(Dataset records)
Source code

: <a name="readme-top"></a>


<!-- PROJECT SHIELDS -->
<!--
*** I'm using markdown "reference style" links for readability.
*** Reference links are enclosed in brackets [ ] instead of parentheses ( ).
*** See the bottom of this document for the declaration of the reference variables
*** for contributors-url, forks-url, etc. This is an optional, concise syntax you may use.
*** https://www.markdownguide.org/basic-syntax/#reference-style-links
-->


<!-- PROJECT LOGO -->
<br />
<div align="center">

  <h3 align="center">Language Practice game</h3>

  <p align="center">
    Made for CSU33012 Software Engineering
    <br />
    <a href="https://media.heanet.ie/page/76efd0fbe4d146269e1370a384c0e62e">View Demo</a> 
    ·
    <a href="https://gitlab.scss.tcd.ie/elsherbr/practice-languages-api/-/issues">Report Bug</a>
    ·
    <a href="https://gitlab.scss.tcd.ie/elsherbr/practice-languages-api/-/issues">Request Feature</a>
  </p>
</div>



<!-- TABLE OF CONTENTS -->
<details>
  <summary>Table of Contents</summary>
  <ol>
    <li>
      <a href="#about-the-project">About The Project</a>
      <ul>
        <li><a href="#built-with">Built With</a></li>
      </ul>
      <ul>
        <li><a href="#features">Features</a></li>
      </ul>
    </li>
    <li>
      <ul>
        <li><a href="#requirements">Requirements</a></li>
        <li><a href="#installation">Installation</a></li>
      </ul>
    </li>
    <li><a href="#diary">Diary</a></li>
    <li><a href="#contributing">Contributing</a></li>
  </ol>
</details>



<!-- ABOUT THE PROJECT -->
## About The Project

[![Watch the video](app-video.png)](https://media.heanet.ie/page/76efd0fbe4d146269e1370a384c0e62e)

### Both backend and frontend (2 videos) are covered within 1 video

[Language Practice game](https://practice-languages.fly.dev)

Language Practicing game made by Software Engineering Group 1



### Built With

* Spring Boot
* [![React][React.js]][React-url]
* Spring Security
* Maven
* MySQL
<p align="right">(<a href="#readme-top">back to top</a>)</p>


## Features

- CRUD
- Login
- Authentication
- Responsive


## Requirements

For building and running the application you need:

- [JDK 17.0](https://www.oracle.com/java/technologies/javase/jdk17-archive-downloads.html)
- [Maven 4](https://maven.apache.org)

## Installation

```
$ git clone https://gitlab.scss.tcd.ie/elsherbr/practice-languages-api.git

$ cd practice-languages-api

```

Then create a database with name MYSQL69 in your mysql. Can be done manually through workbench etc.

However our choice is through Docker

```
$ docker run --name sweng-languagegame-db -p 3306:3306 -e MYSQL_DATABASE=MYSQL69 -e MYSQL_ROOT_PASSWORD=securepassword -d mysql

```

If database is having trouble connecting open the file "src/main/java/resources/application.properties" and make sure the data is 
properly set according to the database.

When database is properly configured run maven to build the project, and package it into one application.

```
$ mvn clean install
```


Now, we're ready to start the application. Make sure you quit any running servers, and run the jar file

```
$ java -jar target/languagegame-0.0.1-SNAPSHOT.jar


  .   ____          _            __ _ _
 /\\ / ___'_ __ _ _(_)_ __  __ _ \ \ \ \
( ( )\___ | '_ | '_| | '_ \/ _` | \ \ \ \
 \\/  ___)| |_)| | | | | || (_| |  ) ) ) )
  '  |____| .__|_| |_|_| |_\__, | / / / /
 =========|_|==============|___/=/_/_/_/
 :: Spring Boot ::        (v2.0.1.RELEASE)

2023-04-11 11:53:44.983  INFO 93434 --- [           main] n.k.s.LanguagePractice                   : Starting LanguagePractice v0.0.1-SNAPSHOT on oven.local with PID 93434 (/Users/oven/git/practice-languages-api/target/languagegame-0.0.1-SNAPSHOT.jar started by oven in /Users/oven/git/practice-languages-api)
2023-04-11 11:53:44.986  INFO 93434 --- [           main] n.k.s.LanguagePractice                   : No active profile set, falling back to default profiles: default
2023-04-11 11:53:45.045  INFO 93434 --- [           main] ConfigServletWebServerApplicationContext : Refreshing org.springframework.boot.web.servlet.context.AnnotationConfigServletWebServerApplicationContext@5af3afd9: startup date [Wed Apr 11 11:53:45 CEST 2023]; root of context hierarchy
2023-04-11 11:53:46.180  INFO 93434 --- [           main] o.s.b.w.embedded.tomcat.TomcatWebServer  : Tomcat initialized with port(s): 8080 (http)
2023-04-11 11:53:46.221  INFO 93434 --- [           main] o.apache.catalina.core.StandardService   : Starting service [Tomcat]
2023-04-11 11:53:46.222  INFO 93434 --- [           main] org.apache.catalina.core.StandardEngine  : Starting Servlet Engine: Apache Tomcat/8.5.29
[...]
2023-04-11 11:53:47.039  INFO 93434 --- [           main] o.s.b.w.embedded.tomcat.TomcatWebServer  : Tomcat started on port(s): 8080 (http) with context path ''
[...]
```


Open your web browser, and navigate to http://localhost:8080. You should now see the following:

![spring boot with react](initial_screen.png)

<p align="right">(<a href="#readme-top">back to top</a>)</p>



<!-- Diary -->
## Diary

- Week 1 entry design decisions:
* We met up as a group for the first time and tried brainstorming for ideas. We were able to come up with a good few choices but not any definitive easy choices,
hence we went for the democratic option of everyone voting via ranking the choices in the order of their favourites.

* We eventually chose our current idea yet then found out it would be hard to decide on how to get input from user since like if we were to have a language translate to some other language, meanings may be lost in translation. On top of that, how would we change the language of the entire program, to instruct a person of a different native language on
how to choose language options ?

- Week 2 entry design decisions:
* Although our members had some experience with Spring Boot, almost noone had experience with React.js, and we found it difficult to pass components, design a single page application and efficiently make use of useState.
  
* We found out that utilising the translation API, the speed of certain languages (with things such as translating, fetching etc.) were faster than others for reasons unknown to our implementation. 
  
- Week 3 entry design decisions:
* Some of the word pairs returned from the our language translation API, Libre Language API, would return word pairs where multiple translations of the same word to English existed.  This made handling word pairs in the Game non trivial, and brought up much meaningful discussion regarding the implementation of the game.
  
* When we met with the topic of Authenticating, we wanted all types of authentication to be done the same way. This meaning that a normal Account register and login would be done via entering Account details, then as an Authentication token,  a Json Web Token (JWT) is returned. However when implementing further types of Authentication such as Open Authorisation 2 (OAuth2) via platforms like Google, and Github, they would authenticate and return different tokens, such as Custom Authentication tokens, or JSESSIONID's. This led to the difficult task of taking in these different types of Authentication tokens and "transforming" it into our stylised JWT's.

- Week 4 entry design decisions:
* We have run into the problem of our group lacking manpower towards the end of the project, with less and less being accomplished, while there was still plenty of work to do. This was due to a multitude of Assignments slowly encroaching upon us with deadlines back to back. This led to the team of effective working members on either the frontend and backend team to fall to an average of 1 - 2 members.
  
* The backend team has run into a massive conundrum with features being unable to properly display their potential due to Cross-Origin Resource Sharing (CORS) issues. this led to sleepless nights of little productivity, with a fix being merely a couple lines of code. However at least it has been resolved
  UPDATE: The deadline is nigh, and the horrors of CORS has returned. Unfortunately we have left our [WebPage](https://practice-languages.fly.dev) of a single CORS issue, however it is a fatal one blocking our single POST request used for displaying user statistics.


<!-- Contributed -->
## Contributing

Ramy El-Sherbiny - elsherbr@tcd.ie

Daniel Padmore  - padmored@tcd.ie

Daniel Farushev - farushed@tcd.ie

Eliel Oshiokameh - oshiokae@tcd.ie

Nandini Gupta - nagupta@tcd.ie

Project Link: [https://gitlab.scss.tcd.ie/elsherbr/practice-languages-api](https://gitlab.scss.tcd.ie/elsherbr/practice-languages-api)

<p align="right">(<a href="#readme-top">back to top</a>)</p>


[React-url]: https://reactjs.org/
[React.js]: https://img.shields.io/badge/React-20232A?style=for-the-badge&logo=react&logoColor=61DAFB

■ ABOUT THIS EXERCISE ■
Quote the data above from the line containing "- Week 1 entry" to the line containing "of the game.", inclusive, and stop.

■ OUTPUT OF THE EXERCISE ■
- Week 1 entry design decisions:
* We met up as a group for the first time and tried brainstorming for ideas. We were able to come up with a good few choices but not any definitive easy choices,
hence we went for the democratic option of everyone voting via ranking the choices in the order of their favourites.

* We eventually chose our current idea yet then found out it would be hard to decide on how to get input from user since like if we were to have a language translate to some other language, meanings may be lost in translation. On top of that, how would we change the language of the entire program, to instruct a person of a different native language on
how to choose language options ?

- Week 2 entry design decisions:
* Although our members had some experience with Spring Boot, almost noone had experience with React.js, and we found it difficult to pass components, design a single page application and efficiently make use of useState.
  
* We found out that utilising the translation API, the speed of certain languages (with things such as translating, fetching etc.) were faster than others for reasons unknown to our implementation. 
  
- Week 3 entry design decisions:
* Some of the word pairs returned from the our language translation API, Libre Language API, would return word pairs where multiple translations of the same word to English existed.  This made handling word pairs in the Game non trivial, and brought up much meaningful discussion regarding the implementation of the game.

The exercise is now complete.